You want to support causes you believe in—but still make strides in your long-term savings. With impact investing, you may be able to have your cake and share some, too.

By Kate Rockwood
Updated November 19, 2020
Impact investing, guide to socially conscious investing (money and tree)
Credit: Getty Images

A new style of investing, called impact investing (consider it an offshoot of the more widely known socially responsible investing), makes it easier to support causes you believe in—and get a return on your hard-earned dollars.

In the early days of socially responsible investing, people would pull out big categories of stocks they found objectionable—Big Tobacco, for instance—and not be too concerned about whether the remaining companies were working toward positive change, says Jake Raden, co-lead of the impact team at former investing platform Swell.
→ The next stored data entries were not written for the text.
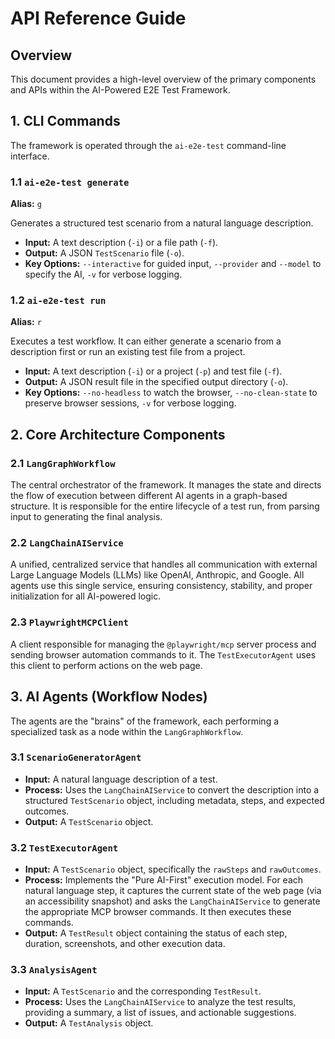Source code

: # API Reference Guide

## Overview

This document provides a high-level overview of the primary components and APIs within the AI-Powered E2E Test Framework.

## 1. CLI Commands

The framework is operated through the `ai-e2e-test` command-line interface.

### 1.1 `ai-e2e-test generate`

**Alias:** `g`

Generates a structured test scenario from a natural language description.

- **Input:** A text description (`-i`) or a file path (`-f`).
- **Output:** A JSON `TestScenario` file (`-o`).
- **Key Options:** `--interactive` for guided input, `--provider` and `--model` to specify the AI, `-v` for verbose logging.

### 1.2 `ai-e2e-test run`

**Alias:** `r`

Executes a test workflow. It can either generate a scenario from a description first or run an existing test file from a project.

- **Input:** A text description (`-i`) or a project (`-p`) and test file (`-f`).
- **Output:** A JSON result file in the specified output directory (`-o`).
- **Key Options:** `--no-headless` to watch the browser, `--no-clean-state` to preserve browser sessions, `-v` for verbose logging.

## 2. Core Architecture Components

### 2.1 `LangGraphWorkflow`

The central orchestrator of the framework. It manages the state and directs the flow of execution between different AI agents in a graph-based structure. It is responsible for the entire lifecycle of a test run, from parsing input to generating the final analysis.

### 2.2 `LangChainAIService`

A unified, centralized service that handles all communication with external Large Language Models (LLMs) like OpenAI, Anthropic, and Google. All agents use this single service, ensuring consistency, stability, and proper initialization for all AI-powered logic.

### 2.3 `PlaywrightMCPClient`

A client responsible for managing the `@playwright/mcp` server process and sending browser automation commands to it. The `TestExecutorAgent` uses this client to perform actions on the web page.

## 3. AI Agents (Workflow Nodes)

The agents are the "brains" of the framework, each performing a specialized task as a node within the `LangGraphWorkflow`.

### 3.1 `ScenarioGeneratorAgent`

- **Input:** A natural language description of a test.
- **Process:** Uses the `LangChainAIService` to convert the description into a structured `TestScenario` object, including metadata, steps, and expected outcomes.
- **Output:** A `TestScenario` object.

### 3.2 `TestExecutorAgent`

- **Input:** A `TestScenario` object, specifically the `rawSteps` and `rawOutcomes`.
- **Process:** Implements the "Pure AI-First" execution model. For each natural language step, it captures the current state of the web page (via an accessibility snapshot) and asks the `LangChainAIService` to generate the appropriate MCP browser commands. It then executes these commands.
- **Output:** A `TestResult` object containing the status of each step, duration, screenshots, and other execution data.

### 3.3 `AnalysisAgent`

- **Input:** A `TestScenario` and the corresponding `TestResult`.
- **Process:** Uses the `LangChainAIService` to analyze the test results, providing a summary, a list of issues, and actionable suggestions.
- **Output:** A `TestAnalysis` object.
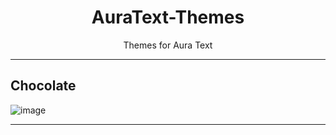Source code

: <h1 align="center"> AuraText-Themes </h1>
<p align="center"> Themes for Aura Text </p>

<hr>

## Chocolate
![image](https://github.com/rohankishore/AuraText-Themes/assets/109947257/474a2c39-6cff-426d-a050-f57047502950)

<hr>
But for many people, this is no longer enough. They want to proactively put money behind causes they care about—say, invest only in clean-energy companies or firms that pay employees well. Now it’s possible to do just that in a matter of minutes (no fancy investing insights required), thanks to online platforms that offer diversified portfolios and transparent info about fees and performance.

And when it comes to performance, don’t worry you’ll have to sacrifice your returns, says Dave Nugent, head of investments at the online platform Wealthsimple. “What we’ve seen from our client base is that people who believe in more than just investing for returns end up having better outcomes,” he says. “That’s probably because they’re less likely to pull out money when the market dips, since they’re investing for more than just returns.” Read on for ways to invest no matter your goal.

If You Have a Particular Passion…

“If you want to align your investments with your values, one of the first questions to ask is ‘What are those values?’” says Priya Parrish, chief investment officer at Impact Engine in Chicago. If one issue jumps to the top of your list, there’s nothing wrong with picking a portfolio curated around that cause. Online investment platforms such as Newday offer portfolios themed by issue. Is gender equality important to you? Ellevest focuses on companies with women in leadership roles and on women-owned businesses that provide community services. Newday looks at a company’s gender pay parity, parental leave policies, and female leadership stats before giving it a place in the portfolio.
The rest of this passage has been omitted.